## Tag Archives: intermediate subfield

### Intersection of subgroups and the one of intermediate subfields

$\mathbf{Theorem 1:}$ Show that in the fundamental theorem of Galois theory, the subfield corresponding to the intersection of two subgroups $H_1$ and $H_2$ is the subfield generated by the corresponding intermediate subfields $\text{Inv}H_1$ and $\text{Inv}H_2$.
$\mathbf{Proof:}$ Suppose $K$ is the subfield generated by $\text{Inv}H_1$ and $\text{Inv}H_2$. Then $K=\displaystyle \bigcap L$ here $L$ is intermediate subfield embarcing $\text{Inv}H_1$ and $\text{Inv}H_2$.
For any such $L$, $\text{Gal }E/L\leq H_1$ and $\text{Gal }E/L\leq H_2$, so $\text{Gal }E/L\leq H_1\cap H_2$.
Thus $K\subset \text{Inv}(H_1\cap H_2)$.
Conversely, $\text{Inv}(H_1\cap H_2)\supset \text{Inv}H_1$, $\text{Inv}(H_1\cap H_2)\supset \text{Inv}H_2$. So $\text{Inv}(H_1\cap H_2)\supset K$.
$\text{Q.E.D}\hfill \square$
$\mathbf{Theorem 2:}$ The intersection of two intermediate fields $K_1$ and $K_2$ corresponds to the subgroup generated by the corresponding subgroups $\text{Gal }E/K_1$ and $\text{Gal } E/K_2$.
The proof is very similar to the previous one.

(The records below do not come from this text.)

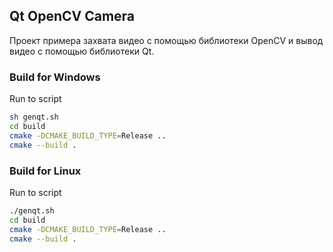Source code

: ## Qt OpenCV Camera

Проект примера захвата видео с помощью библиотеки OpenCV и вывод видео с помощью библиотеки Qt.

### Build for Windows
Run to script
```sh
sh genqt.sh
cd build
cmake -DCMAKE_BUILD_TYPE=Release ..
cmake --build .
```

### Build for Linux
Run to script
```sh
./genqt.sh
cd build
cmake -DCMAKE_BUILD_TYPE=Release ..
cmake --build .
```
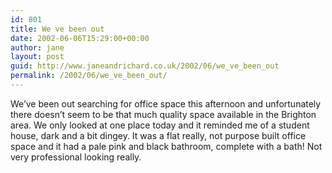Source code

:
 ```yaml
---
id: 801
title: We ve been out
date: 2002-06-06T15:29:00+00:00
author: jane
layout: post
guid: http://www.janeandrichard.co.uk/2002/06/we_ve_been_out
permalink: /2002/06/we_ve_been_out/
---
```

We&#8217;ve been out searching for office space this afternoon and unfortunately there doesn&#8217;t seem to be that much quality space available in the Brighton area. We only looked at one place today and it reminded me of a student house, dark and a bit dingey. It was a flat really, not purpose built office space and it had a pale pink and black bathroom, complete with a bath! Not very professional looking really.
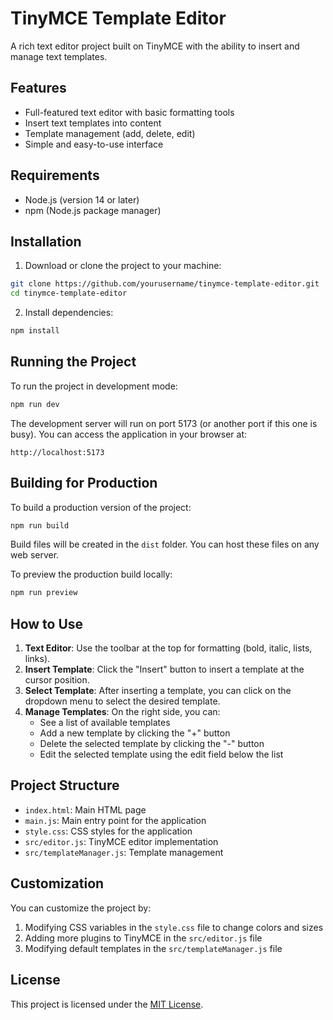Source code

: # TinyMCE Template Editor

A rich text editor project built on TinyMCE with the ability to insert and manage text templates.

## Features

- Full-featured text editor with basic formatting tools
- Insert text templates into content
- Template management (add, delete, edit)
- Simple and easy-to-use interface

## Requirements

- Node.js (version 14 or later)
- npm (Node.js package manager)

## Installation

1. Download or clone the project to your machine:

```bash
git clone https://github.com/yourusername/tinymce-template-editor.git
cd tinymce-template-editor
```

2. Install dependencies:

```bash
npm install
```

## Running the Project

To run the project in development mode:

```bash
npm run dev
```

The development server will run on port 5173 (or another port if this one is busy). You can access the application in your browser at:

```
http://localhost:5173
```

## Building for Production

To build a production version of the project:

```bash
npm run build
```

Build files will be created in the `dist` folder. You can host these files on any web server.

To preview the production build locally:

```bash
npm run preview
```

## How to Use

1. **Text Editor**: Use the toolbar at the top for formatting (bold, italic, lists, links).
2. **Insert Template**: Click the "Insert" button to insert a template at the cursor position.
3. **Select Template**: After inserting a template, you can click on the dropdown menu to select the desired template.
4. **Manage Templates**: On the right side, you can:
   - See a list of available templates
   - Add a new template by clicking the "+" button
   - Delete the selected template by clicking the "-" button
   - Edit the selected template using the edit field below the list

## Project Structure

- `index.html`: Main HTML page
- `main.js`: Main entry point for the application
- `style.css`: CSS styles for the application
- `src/editor.js`: TinyMCE editor implementation
- `src/templateManager.js`: Template management

## Customization

You can customize the project by:

1. Modifying CSS variables in the `style.css` file to change colors and sizes
2. Adding more plugins to TinyMCE in the `src/editor.js` file
3. Modifying default templates in the `src/templateManager.js` file

## License

This project is licensed under the [MIT License](LICENSE).
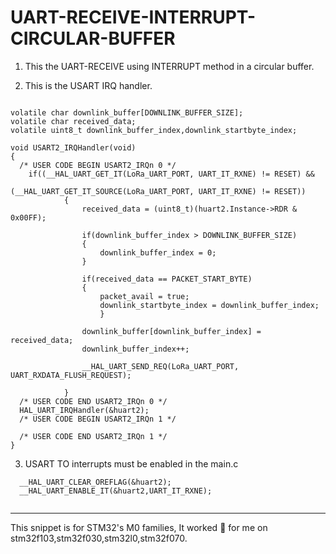 # UART-RECEIVE-INTERRUPT-CIRCULAR-BUFFER

1. This the UART-RECEIVE using INTERRUPT method in a circular buffer.

2. This is the USART IRQ handler.


```

volatile char downlink_buffer[DOWNLINK_BUFFER_SIZE];
volatile char received_data;
volatile uint8_t downlink_buffer_index,downlink_startbyte_index;

void USART2_IRQHandler(void)
{
  /* USER CODE BEGIN USART2_IRQn 0 */
	if((__HAL_UART_GET_IT(LoRa_UART_PORT, UART_IT_RXNE) != RESET) &&
										       (__HAL_UART_GET_IT_SOURCE(LoRa_UART_PORT, UART_IT_RXNE) != RESET))
			{
				received_data = (uint8_t)(huart2.Instance->RDR & 0x00FF);

				if(downlink_buffer_index > DOWNLINK_BUFFER_SIZE)
				{
					downlink_buffer_index = 0;
				}

				if(received_data == PACKET_START_BYTE)
				{
					packet_avail = true;
					downlink_startbyte_index = downlink_buffer_index;
					}

				downlink_buffer[downlink_buffer_index] = received_data;
				downlink_buffer_index++;

				__HAL_UART_SEND_REQ(LoRa_UART_PORT, UART_RXDATA_FLUSH_REQUEST);

			}
  /* USER CODE END USART2_IRQn 0 */
  HAL_UART_IRQHandler(&huart2);
  /* USER CODE BEGIN USART2_IRQn 1 */

  /* USER CODE END USART2_IRQn 1 */
}

```

3. USART TO interrupts must be enabled in the main.c


```
  __HAL_UART_CLEAR_OREFLAG(&huart2);
  __HAL_UART_ENABLE_IT(&huart2,UART_IT_RXNE);
  
``` 

***
 This snippet is for STM32's M0 families, It worked :tada: for me on stm32f103,stm32f030,stm32l0,stm32f070.
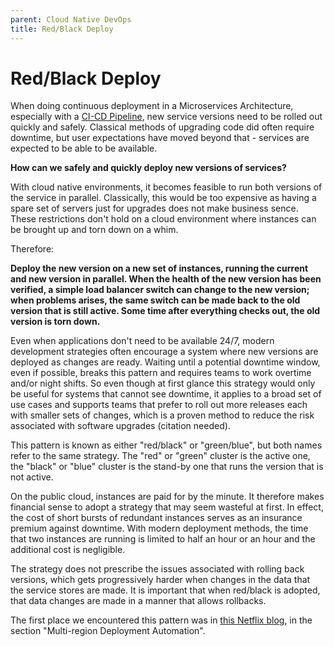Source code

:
 ```yaml
---
parent: Cloud Native DevOps
title: Red/Black Deploy
---
```

Red/Black Deploy
===

When doing continuous deployment in a Microservices Architecture, especially with a [CI-CD Pipeline](CD-Pipeline.md), new service versions need to be rolled out quickly and safely. Classical methods of upgrading code did often require downtime, but user expectations have moved beyond that - services are expected to be able to be available.

**How can we safely and quickly deploy new versions of services?**

With cloud native environments, it becomes feasible to run both versions of the service in parallel. Classically, this would be too expensive as having a spare set of servers just for upgrades does not make business sence. These restrictions don't hold on a cloud environment where instances can be brought up and torn down on a whim.

Therefore:

**Deploy the new version on a new set of instances, running the current and new version in parallel. When the health of the new version has been verified, a simple load balancer switch can change to the new version; when problems arises, the same switch can be made back to the old version that is still active. Some time after everything checks out, the old version is torn down.**

Even when applications don't need to be available 24/7, modern development strategies often encourage a system where new versions are deployed as changes are ready. Waiting until a potential downtime window, even if possible, breaks this pattern and requires teams to work overtime and/or night shifts. So even though at first glance this strategy would only be useful for systems that cannot see downtime, it applies to a broad set of use cases and supports teams that prefer to roll out more releases each with smaller sets of changes, which is a proven method to reduce the risk associated
with software upgrades (citation needed).

This pattern is known as either "red/black" or "green/blue", but both names refer to the same strategy. The "red" or "green" cluster is the active one, the "black" or "blue" cluster is the stand-by one that runs the version that is not active.

On the public cloud, instances are paid for by the minute. It therefore makes financial sense to adopt a strategy that may seem wasteful at first. In effect, the cost of short bursts of redundant instances serves as an insurance premium against downtime. With modern deployment methods, the time that two instances are running is limited to half an hour or an hour and the additional cost is negligible.

The strategy does not prescribe the issues associated with rolling back versions, which gets progressively harder when changes in the data that the service stores are made. It is important that when red/black is adopted, that data changes are made in a manner that allows rollbacks.

The first place we encountered this pattern was in [this Netflix blog](http://techblog.netflix.com/2013/08/deploying-netflix-api.html), in the section "Multi-region Deployment Automation".

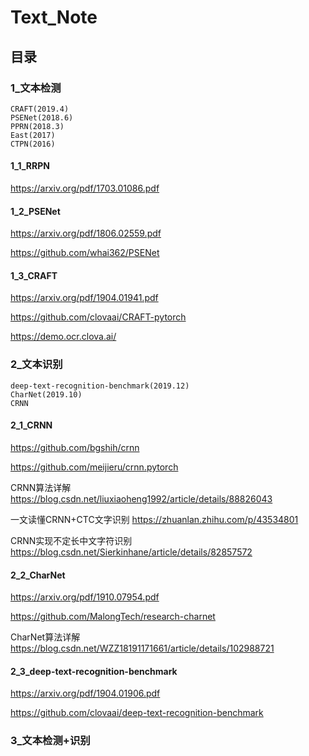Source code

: # Text_Note

## 目录

### 1_文本检测

```
CRAFT(2019.4)
PSENet(2018.6)
PPRN(2018.3)
East(2017)
CTPN(2016)
```

#### 1_1_RRPN

https://arxiv.org/pdf/1703.01086.pdf

#### 1_2_PSENet

https://arxiv.org/pdf/1806.02559.pdf

https://github.com/whai362/PSENet

#### 1_3_CRAFT

https://arxiv.org/pdf/1904.01941.pdf

https://github.com/clovaai/CRAFT-pytorch

https://demo.ocr.clova.ai/


### 2_文本识别

```
deep-text-recognition-benchmark(2019.12)
CharNet(2019.10)
CRNN
```

#### 2_1_CRNN

https://github.com/bgshih/crnn

https://github.com/meijieru/crnn.pytorch

CRNN算法详解 https://blog.csdn.net/liuxiaoheng1992/article/details/88826043

一文读懂CRNN+CTC文字识别 https://zhuanlan.zhihu.com/p/43534801

CRNN实现不定长中文字符识别 https://blog.csdn.net/Sierkinhane/article/details/82857572

#### 2_2_CharNet

https://arxiv.org/pdf/1910.07954.pdf

https://github.com/MalongTech/research-charnet

CharNet算法详解 https://blog.csdn.net/WZZ18191171661/article/details/102988721

#### 2_3_deep-text-recognition-benchmark

https://arxiv.org/pdf/1904.01906.pdf

https://github.com/clovaai/deep-text-recognition-benchmark

### 3_文本检测+识别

$\mathbf{Corollary:}$ Suppose we also know $K_1$ is Galois over the groud field and $K_2$ is another intermediate field. Then $\text{Gal }K_1/K_2\cap K_2$ is isomorphic to $\text{Gal }K_1K_2/K_2$.

$\mathbf{Proof:}$ By assumption, $H$ is normal. From group theory,

$\displaystyle H_1H_2/H_1\cong H_2/H_1\cap H_2$

Theorem 2 says that the corresponding group to $K_1\cap K_2$ is $\langle H_1,H_2\rangle$. Since $H_1$ is normal then $\langle H_1,H_2\rangle=H_1H_2$. And $\text{Gal }K_1/K_1\cap K_2=H_1H_2/H_1$.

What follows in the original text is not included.